The nonfolded architecture referenced in Fig. 10 is capable of simultaneously processing 128 neurons with five electrodes per neuron. In this architecture, the number of occupied Virtex 6 LUTs is 190 ⋅ 103, and the number of occupied registers is 29 ⋅ 103. The results mean that the same hardware resources can accommodate around 650 neurons using the eight-times fold architecture. The plotted results have been obtained under the assumption that no marginal neurons are present between different partitions. The occupied RAM memory scales only with the number of recorded neurons, not the number of folds, and equals 865 kb for the 128-neuron architecture at any fold.

The upper plot in Fig. 10 shows the error rate when different number of partitions is implemented. The used width of the marginal zone was 60 μm, which ensured sufficient overlap of neighboring partitions. The values have been normalized to the error rate in the nonfolded architecture (0.16, see Fig. 8). The plot shows that saving hardware resources by dividing the electrode set into partitions does not introduce any noticeable changes in the spike-sorting performance.

F. Spike-Sorting Latency

As discussed in Section IV, spike-sorting latency, i.e., the time interval between spike occurrence and spike classification, depends on algorithm parameters (mainly DW length) and the length of single-electrode spike templates.

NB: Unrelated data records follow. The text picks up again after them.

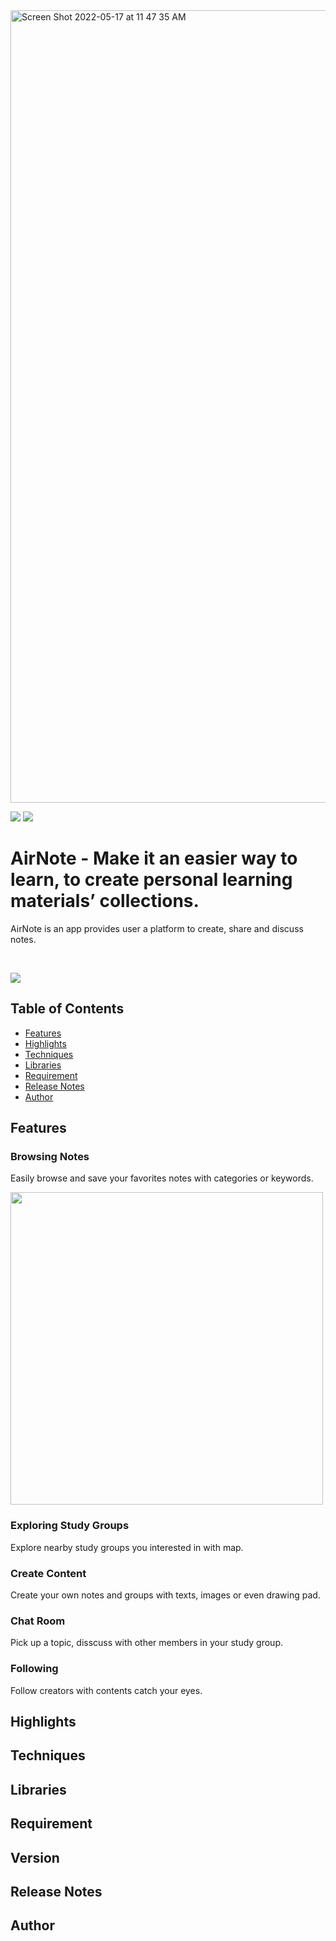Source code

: <img width="1268" alt="Screen Shot 2022-05-17 at 11 47 35 AM" src="https://user-images.githubusercontent.com/94897201/170625354-27454bb3-70a4-49bf-afda-2db20f3cbd48.png">

<p align="left">
    <img src="https://img.shields.io/badge/platform-iOS-lightgray">
    <img src="https://img.shields.io/badge/release-v1.0.2-green">
</p>

# AirNote - Make it an easier way to learn, to create personal learning materials’ collections.

AirNote is an app provides user a platform to create, share and discuss notes.

<br>

<p align="left">
    <a href="https://apps.apple.com/tw/app/airnote/id1619738706"><img src="https://i.imgur.com/NKyvGNy.png"></a>
</p>

## Table of Contents
* [Features](#Features)
* [Highlights](#Highlights)
* [Techniques](#Techniques)
* [Libraries](#Libraries)
* [Requirement](#Requirement)
* [Release Notes](#Release-Notes)
* [Author](#Author)



## Features

### Browsing Notes
Easily browse and save your favorites notes with categories or keywords.
<p align="left">

 <img src="https://user-images.githubusercontent.com/94897201/170640226-75fc8f82-9831-46ca-a2cd-ec54347c2d2a.png" width="500" height="500">

</p>

### Exploring Study Groups
Explore nearby study groups you interested in with map.

### Create Content
Create your own notes and groups with texts, images or even drawing pad.

### Chat Room
Pick up a topic, disscuss with other members in your study group.

### Following
Follow creators with contents catch your eyes.

## Highlights

## Techniques

## Libraries

## Requirement

## Version

## Release Notes

## Author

In the test data used in this paper, the typical single-electrode spike waveforms yield δ ≈ 40. Together with LDWmin=10 the δ parameter leads to a latency of 53 sampling cycles, i.e., 2.65 ms at a 20 kHz sampling rate. This value is well within the range required for closed-loop-based experiments [10].

V. Conclusion

We have presented a complexity optimization, which enables an efficient real-time high-throughput hardware implementation of HDME spike-sorting algorithms. We have successfully implemented the optimization techniques on the previously published BOTM algorithm, enabling its use with large (thousands of electrodes) HDME neural recording systems in real time. We have implemented the expanded algorithm in VLSI hardware architecture, featuring a folded structure and an “on-the-fly” adaptation to changes in the nonstationary neuronal data. Benchmarking of the new method performed on a realistic test data evidenced an error rate of 0.02 for the architecture that considers the full set of electrodes for each neuron in the spike subset with no spatio-temporal overlaps; spikes involved in spatio-temporal overlaps are sorted with an error rate of around 0.17, which results almost entirely from false negative (FN) spikes. The resolution of spatio-temporal overlaps to a certain degree is due to the in-built capability of the algorithm to deal with this type of overlaps. The error rate could be further decreased if dedicated handling of S-T overlaps would be included in the method. The localization of spike regions that deals with temporal overlaps performs very well, as the error rate for the spikes involved in temporal overlaps is 0.025. The tight constraints on hardware resources called for a reduction of the number of electrodes used per neuron. The presented selection of electrodes ensured an error rate of 0.04 for spikes with no S-T overlaps when considering only five electrodes per neuron. In that case, the majority of errors are due to false negative spikes, while false positive error rates are kept low, which is particularly important for certain applications, such as closed-loop experiments. Furthermore, these errors are not spread uniformly over the neurons—many neurons are sorted entirely error-free. The analysis further showed that HW-BOTM provides lower error rates for a lower density of cells on the electrode set.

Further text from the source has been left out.